**Supplied data:**
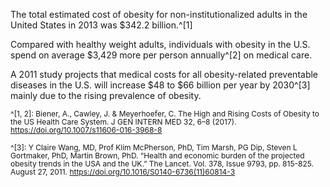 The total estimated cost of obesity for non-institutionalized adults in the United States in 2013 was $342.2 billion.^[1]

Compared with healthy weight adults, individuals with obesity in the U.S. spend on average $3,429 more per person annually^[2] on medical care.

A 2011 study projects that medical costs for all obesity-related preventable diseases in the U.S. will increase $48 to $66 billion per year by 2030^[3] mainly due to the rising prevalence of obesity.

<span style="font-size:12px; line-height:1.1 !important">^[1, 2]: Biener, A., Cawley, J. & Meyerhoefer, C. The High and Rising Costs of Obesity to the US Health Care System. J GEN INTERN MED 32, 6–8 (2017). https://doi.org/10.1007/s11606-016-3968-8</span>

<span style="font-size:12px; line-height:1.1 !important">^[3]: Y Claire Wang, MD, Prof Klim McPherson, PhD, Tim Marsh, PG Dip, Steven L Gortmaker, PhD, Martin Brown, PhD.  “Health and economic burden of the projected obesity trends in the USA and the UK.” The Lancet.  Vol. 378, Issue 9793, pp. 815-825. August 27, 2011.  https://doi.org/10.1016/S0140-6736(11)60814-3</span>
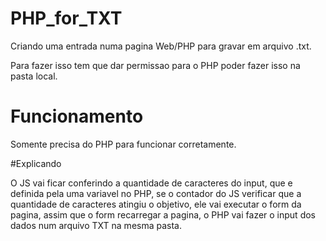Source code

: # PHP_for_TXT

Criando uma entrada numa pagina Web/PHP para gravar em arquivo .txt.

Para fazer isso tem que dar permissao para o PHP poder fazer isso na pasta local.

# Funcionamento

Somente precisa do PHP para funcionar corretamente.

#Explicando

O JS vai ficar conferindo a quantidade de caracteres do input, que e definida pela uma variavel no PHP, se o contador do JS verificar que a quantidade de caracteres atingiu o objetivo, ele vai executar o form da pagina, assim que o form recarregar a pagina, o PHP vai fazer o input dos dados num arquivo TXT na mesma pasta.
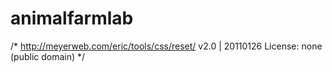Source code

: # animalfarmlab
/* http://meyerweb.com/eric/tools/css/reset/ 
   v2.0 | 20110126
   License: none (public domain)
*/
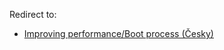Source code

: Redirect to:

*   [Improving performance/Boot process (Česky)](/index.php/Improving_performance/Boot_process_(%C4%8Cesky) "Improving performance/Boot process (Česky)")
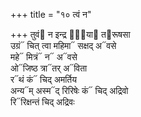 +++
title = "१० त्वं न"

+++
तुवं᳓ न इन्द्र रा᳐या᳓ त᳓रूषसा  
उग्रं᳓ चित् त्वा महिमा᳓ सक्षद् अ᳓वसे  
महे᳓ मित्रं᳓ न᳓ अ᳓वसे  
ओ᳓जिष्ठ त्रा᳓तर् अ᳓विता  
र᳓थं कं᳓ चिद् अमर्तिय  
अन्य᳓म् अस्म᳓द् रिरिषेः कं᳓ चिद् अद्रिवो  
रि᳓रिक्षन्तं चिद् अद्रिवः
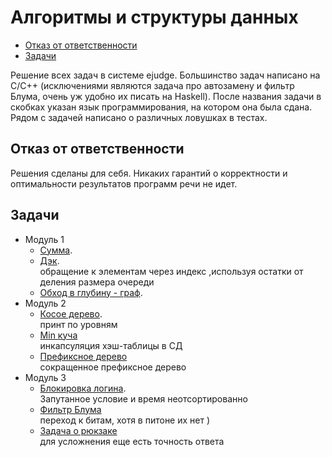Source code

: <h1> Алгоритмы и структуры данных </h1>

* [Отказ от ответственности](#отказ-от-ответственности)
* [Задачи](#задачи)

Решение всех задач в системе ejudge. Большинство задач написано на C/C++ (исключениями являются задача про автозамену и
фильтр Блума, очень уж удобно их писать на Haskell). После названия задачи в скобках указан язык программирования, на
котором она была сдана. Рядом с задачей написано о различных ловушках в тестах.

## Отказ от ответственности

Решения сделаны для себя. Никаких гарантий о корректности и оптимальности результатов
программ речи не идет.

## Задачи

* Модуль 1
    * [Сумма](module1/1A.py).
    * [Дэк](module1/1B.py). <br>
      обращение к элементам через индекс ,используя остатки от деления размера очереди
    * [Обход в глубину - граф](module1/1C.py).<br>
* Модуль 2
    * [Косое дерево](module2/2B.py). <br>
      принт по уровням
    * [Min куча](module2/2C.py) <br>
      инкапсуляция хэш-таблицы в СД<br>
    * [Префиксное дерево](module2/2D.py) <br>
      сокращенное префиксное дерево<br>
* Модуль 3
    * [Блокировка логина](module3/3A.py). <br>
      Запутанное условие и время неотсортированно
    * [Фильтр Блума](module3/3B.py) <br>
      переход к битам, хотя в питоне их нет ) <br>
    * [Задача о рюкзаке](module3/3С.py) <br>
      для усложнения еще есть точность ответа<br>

**Work required:**
Within the entries above, work out the number of lines that include the string "дерево" and give only that.

**Solution below:**
3